Start of RAW DATA
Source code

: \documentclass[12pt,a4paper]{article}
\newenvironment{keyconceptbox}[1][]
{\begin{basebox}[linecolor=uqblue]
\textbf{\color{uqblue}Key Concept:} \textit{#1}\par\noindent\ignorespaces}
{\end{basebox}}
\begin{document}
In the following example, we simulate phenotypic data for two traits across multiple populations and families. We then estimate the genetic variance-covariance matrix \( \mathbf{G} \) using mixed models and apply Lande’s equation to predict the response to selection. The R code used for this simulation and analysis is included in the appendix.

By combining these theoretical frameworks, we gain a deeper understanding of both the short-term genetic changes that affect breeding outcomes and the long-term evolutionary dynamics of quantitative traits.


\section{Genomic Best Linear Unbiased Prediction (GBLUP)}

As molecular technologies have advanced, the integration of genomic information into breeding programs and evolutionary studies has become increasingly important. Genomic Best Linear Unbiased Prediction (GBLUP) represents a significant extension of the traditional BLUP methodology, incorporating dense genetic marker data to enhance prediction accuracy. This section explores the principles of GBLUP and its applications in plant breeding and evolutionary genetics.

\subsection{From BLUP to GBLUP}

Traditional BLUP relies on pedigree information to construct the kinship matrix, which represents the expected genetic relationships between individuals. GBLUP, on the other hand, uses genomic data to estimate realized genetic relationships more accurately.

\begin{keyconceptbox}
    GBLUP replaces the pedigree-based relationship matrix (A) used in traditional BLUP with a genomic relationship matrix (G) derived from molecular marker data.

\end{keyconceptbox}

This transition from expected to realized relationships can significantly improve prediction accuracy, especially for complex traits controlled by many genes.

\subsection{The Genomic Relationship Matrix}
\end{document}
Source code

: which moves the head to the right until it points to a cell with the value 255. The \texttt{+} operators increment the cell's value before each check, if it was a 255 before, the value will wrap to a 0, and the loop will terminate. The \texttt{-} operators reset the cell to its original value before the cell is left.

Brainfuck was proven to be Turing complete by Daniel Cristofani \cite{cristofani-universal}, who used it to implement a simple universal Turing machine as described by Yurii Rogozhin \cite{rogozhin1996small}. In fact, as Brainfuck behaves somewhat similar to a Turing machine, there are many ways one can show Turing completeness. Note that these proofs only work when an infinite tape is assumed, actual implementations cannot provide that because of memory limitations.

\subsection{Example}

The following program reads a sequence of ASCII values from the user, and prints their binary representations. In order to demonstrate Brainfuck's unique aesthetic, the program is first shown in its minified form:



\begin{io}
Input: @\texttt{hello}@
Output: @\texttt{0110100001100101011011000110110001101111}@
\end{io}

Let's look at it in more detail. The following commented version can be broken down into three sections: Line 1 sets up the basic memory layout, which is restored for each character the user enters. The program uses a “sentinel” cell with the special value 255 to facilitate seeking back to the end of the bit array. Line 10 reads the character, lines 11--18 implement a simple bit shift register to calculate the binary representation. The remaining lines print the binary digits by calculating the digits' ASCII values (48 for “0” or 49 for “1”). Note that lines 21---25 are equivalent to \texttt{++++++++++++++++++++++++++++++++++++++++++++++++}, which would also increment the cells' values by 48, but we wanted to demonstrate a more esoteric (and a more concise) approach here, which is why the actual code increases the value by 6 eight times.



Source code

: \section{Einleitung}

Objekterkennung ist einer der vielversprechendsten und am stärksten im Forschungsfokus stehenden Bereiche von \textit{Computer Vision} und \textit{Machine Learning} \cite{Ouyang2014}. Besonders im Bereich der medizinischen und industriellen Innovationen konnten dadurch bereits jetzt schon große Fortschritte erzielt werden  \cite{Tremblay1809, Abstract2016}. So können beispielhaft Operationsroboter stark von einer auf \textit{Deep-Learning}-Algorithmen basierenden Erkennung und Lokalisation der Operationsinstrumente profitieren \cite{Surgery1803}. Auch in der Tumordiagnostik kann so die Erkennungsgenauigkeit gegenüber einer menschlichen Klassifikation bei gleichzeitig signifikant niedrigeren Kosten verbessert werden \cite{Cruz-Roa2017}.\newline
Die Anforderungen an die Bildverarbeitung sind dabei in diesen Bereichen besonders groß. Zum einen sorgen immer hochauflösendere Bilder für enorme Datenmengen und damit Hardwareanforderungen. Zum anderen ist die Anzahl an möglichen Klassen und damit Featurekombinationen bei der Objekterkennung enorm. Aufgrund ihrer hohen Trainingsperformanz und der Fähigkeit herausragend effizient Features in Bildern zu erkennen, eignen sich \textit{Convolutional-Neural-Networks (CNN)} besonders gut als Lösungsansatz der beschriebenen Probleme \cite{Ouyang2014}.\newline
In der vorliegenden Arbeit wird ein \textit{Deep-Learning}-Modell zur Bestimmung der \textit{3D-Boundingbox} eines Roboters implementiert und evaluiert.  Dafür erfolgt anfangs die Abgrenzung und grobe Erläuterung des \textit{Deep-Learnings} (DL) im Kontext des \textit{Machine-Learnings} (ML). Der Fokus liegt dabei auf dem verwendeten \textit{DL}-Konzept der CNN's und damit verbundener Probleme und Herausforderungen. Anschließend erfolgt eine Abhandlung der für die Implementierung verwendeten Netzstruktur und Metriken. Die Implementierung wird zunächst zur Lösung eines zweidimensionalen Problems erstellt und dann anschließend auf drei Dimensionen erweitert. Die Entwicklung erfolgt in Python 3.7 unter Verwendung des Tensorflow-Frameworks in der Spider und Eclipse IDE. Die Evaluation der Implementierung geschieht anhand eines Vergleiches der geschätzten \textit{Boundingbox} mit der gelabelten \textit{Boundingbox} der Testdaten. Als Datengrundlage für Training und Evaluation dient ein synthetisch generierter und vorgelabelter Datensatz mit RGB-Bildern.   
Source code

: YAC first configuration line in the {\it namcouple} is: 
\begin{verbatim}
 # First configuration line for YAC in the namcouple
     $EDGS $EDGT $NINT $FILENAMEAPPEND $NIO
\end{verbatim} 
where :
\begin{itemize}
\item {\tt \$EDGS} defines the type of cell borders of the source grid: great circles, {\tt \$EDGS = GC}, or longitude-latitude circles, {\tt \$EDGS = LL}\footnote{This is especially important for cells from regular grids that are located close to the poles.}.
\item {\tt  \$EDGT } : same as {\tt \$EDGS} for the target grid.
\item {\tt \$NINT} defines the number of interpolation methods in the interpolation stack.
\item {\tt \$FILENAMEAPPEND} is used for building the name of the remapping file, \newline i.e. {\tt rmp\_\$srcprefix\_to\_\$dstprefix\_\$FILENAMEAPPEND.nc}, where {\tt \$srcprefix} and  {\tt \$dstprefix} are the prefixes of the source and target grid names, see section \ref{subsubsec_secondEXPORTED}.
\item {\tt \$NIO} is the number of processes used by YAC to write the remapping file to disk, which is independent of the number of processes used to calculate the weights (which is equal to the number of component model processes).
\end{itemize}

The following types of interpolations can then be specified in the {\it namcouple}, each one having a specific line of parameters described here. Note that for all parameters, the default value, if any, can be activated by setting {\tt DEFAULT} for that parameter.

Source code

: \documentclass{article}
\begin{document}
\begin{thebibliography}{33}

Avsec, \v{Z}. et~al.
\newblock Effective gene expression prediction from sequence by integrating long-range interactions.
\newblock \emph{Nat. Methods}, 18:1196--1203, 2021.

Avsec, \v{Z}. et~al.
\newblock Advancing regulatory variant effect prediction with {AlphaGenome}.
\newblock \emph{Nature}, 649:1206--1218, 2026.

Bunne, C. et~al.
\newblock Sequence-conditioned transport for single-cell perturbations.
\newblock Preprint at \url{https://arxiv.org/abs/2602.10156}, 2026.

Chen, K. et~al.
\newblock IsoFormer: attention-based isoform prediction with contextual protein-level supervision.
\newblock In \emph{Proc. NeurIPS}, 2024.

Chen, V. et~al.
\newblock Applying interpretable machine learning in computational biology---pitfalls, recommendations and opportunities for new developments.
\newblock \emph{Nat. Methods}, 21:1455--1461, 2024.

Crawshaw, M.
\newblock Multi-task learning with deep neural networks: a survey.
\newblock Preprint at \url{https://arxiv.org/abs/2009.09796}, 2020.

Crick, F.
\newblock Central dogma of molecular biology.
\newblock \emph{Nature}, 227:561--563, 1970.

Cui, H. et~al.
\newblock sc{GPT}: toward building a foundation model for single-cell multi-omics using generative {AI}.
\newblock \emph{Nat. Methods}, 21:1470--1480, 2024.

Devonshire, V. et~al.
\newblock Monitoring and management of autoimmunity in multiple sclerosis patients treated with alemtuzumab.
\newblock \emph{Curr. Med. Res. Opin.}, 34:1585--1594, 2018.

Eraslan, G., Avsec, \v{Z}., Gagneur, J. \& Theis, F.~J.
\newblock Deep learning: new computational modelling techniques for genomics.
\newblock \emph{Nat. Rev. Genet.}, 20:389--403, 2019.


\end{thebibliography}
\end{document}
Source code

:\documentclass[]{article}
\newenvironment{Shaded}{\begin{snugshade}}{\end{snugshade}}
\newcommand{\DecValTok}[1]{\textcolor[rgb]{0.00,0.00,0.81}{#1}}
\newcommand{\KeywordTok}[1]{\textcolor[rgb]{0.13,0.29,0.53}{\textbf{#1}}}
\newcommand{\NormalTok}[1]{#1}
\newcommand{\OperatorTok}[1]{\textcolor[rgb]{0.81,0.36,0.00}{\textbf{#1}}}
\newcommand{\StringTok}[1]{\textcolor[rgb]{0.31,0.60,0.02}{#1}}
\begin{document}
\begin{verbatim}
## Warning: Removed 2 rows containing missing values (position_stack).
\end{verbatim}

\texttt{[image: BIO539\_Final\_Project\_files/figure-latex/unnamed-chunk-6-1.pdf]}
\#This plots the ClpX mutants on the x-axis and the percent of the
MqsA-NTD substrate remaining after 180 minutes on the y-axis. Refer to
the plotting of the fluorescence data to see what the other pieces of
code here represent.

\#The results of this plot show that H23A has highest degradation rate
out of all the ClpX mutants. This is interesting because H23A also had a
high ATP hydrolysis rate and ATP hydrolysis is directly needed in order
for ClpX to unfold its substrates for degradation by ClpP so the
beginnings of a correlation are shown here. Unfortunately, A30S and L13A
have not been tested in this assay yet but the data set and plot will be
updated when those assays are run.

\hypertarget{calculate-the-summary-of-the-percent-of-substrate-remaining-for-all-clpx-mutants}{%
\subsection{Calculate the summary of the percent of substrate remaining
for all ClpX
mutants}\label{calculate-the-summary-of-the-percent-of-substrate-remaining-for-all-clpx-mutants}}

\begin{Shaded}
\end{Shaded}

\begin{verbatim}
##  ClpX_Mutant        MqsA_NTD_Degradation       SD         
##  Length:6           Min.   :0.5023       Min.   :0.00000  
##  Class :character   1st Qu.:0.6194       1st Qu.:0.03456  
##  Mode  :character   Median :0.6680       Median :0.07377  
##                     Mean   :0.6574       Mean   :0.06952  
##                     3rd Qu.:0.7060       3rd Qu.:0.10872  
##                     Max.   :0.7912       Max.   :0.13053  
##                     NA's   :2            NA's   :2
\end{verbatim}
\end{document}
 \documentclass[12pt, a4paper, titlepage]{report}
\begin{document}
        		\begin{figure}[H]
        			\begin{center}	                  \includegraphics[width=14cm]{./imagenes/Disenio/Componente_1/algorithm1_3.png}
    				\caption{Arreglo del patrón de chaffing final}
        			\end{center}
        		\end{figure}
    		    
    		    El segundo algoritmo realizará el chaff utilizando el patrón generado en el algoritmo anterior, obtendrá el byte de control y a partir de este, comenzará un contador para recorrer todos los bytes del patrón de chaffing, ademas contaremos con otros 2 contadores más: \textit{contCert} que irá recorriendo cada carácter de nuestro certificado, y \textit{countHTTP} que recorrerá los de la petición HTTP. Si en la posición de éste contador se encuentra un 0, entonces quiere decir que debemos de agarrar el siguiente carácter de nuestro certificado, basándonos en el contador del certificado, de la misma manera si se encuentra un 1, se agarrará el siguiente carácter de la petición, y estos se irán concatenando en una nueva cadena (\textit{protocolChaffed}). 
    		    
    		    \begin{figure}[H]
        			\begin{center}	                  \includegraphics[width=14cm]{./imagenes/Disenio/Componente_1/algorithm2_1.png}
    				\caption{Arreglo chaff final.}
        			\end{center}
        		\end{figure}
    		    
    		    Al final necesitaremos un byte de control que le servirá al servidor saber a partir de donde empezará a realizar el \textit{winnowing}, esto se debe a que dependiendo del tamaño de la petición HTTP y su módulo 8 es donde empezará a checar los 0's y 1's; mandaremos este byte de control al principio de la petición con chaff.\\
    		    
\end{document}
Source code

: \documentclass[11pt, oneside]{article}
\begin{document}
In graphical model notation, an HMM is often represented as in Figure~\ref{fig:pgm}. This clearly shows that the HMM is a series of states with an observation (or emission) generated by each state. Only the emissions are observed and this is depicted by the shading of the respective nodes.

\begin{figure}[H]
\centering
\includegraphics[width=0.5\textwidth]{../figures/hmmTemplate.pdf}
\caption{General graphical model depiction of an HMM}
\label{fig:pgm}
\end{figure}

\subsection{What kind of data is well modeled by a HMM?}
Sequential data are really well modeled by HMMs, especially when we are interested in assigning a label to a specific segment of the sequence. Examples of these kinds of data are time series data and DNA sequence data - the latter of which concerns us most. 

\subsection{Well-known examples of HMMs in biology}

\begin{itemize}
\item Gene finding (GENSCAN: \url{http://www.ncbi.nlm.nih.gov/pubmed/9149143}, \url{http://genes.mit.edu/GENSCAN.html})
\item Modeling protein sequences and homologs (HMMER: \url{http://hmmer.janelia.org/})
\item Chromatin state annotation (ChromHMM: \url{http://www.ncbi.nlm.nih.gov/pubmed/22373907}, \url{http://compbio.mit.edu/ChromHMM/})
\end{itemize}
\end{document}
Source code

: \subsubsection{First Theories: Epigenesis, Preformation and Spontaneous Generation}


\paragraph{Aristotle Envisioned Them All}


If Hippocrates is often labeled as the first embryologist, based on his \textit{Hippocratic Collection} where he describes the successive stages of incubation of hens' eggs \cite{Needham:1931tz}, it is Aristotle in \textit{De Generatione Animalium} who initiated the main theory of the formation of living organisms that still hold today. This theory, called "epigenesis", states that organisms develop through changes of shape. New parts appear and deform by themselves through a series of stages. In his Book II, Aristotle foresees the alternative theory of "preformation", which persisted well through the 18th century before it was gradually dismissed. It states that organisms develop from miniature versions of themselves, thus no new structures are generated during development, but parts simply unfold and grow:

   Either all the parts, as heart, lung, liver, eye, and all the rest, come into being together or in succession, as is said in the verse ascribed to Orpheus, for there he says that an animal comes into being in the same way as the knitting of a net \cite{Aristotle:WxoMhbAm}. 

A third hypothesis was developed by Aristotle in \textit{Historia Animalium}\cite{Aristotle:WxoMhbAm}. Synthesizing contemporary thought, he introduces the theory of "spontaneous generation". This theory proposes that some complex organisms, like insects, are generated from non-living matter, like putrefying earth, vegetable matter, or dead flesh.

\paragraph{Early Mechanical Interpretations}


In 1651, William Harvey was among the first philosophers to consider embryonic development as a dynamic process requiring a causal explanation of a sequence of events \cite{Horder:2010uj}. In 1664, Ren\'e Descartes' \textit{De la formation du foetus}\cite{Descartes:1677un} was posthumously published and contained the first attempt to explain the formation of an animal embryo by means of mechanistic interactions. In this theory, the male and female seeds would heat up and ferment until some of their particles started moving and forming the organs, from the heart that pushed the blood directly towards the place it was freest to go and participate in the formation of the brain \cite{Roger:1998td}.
End of RAW DATA
**WHAT NEEDS TO BE DONE:**
Both end lines included, restate word for word the lines above from the line with "graphical model depiction" to the line with "kind of data", and nothing else.

**REPLY:**
\caption{General graphical model depiction of an HMM}
\label{fig:pgm}
\end{figure}

\subsection{What kind of data is well modeled by a HMM?}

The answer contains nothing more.